Healthy et human city, l’exemple de “Non sono rifiuti” à Rome
A Rome, en dépit de l’alternance politique à la mairie, la gestion des déchets reste un problème épineux. Alors, il y a ceux qui se bouchent le nez et ceux qui remontent leurs manches… Silvia Cavaniglia, la présidente de “Non Sono Rifiuti” (ndlr : “Je ne suis pas un déchet”) fait partie de la deuxième catégorie.
L’histoire commence (et continue) dans un box de 13 m2, dans le fameux marché Trionfale de Rome.
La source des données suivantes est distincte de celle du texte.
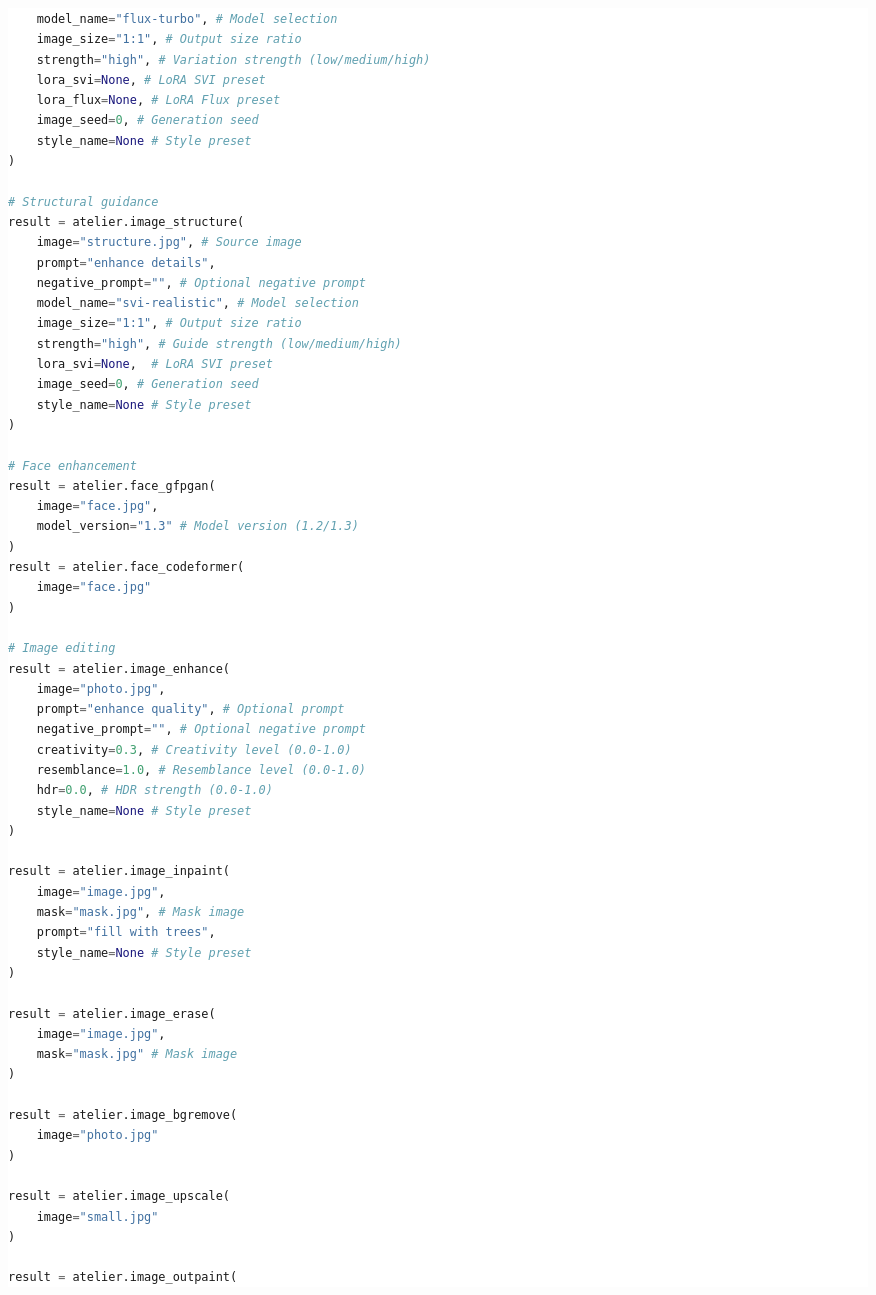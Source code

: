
 ```python
    model_name="flux-turbo", # Model selection
    image_size="1:1", # Output size ratio
    strength="high", # Variation strength (low/medium/high)
    lora_svi=None, # LoRA SVI preset
    lora_flux=None, # LoRA Flux preset
    image_seed=0, # Generation seed
    style_name=None # Style preset
)

# Structural guidance
result = atelier.image_structure(
    image="structure.jpg", # Source image
    prompt="enhance details",
    negative_prompt="", # Optional negative prompt
    model_name="svi-realistic", # Model selection
    image_size="1:1", # Output size ratio
    strength="high", # Guide strength (low/medium/high)
    lora_svi=None,  # LoRA SVI preset
    image_seed=0, # Generation seed
    style_name=None # Style preset
)

# Face enhancement
result = atelier.face_gfpgan(
    image="face.jpg",
    model_version="1.3" # Model version (1.2/1.3)
)
result = atelier.face_codeformer(
    image="face.jpg"
)

# Image editing
result = atelier.image_enhance(
    image="photo.jpg",
    prompt="enhance quality", # Optional prompt
    negative_prompt="", # Optional negative prompt
    creativity=0.3, # Creativity level (0.0-1.0)
    resemblance=1.0, # Resemblance level (0.0-1.0)
    hdr=0.0, # HDR strength (0.0-1.0)
    style_name=None # Style preset
)

result = atelier.image_inpaint(
    image="image.jpg",
    mask="mask.jpg", # Mask image
    prompt="fill with trees",
    style_name=None # Style preset
)

result = atelier.image_erase(
    image="image.jpg",
    mask="mask.jpg" # Mask image
)

result = atelier.image_bgremove(
    image="photo.jpg"
)

result = atelier.image_upscale(
    image="small.jpg"
)

result = atelier.image_outpaint(
```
Là, Silvia achète chaque jour aux personnes qui ont ouvert un compte sur le site éponyme, du plastique, du métal, du papier, des vêtements très usagés, du petit électroménager, de l’huile… Une fois pesé, le compte du client est crédité. Souvent en centimes, mais “c’est pour éviter, explique Silvia, de créer de la spéculation”. Pour les presque 4.000 clients qui fréquentent le box du marché Trionfale, peu importe si le rendu économique est faible, l’impact écologique, lui, en revanche, est appréciable, surtout quand on sait qu’ “un litre d’huile usagée a la capacité de polluer 10.000 litres d’eau de mer,” déplore la patronne de NSR.
Le box récupère environ 1 tonne de matériau chaque jour, “ces déchets qui n’en sont pas génèrent une valeur une fois remis sur le marché, commente Silvia, une fois revendus à des installations spécialisées dans le traitement de ces matières”.
L’impact de cette initiative est aussi mesurable socialement : le box qui génère environ 80.000 euros par an, permet notamment de créer un revenu pour la famille qui y travaille. C’est le bouche-à-oreille et le lien de confiance qui unit Silvia à ses clients qui ont fait le succès de “Non Sono Rifiuti”. La vocation sociale de NSR, c’est aussi tout le volet éducatif sur les thématiques environnementales, sur le recyclage (allez voir leurs vidéos sur Facebook !) proposé aux citadins romains. Véritable agrégateur d’initiatives en faveur de la communauté urbaine et créateur de lien social, le projet NSR est désormais un brevet italien déposé, qui est dans sa quatrième année et qui fonctionne, ajoute fièrement sa créatrice, “grâce à la volonté du peuple”.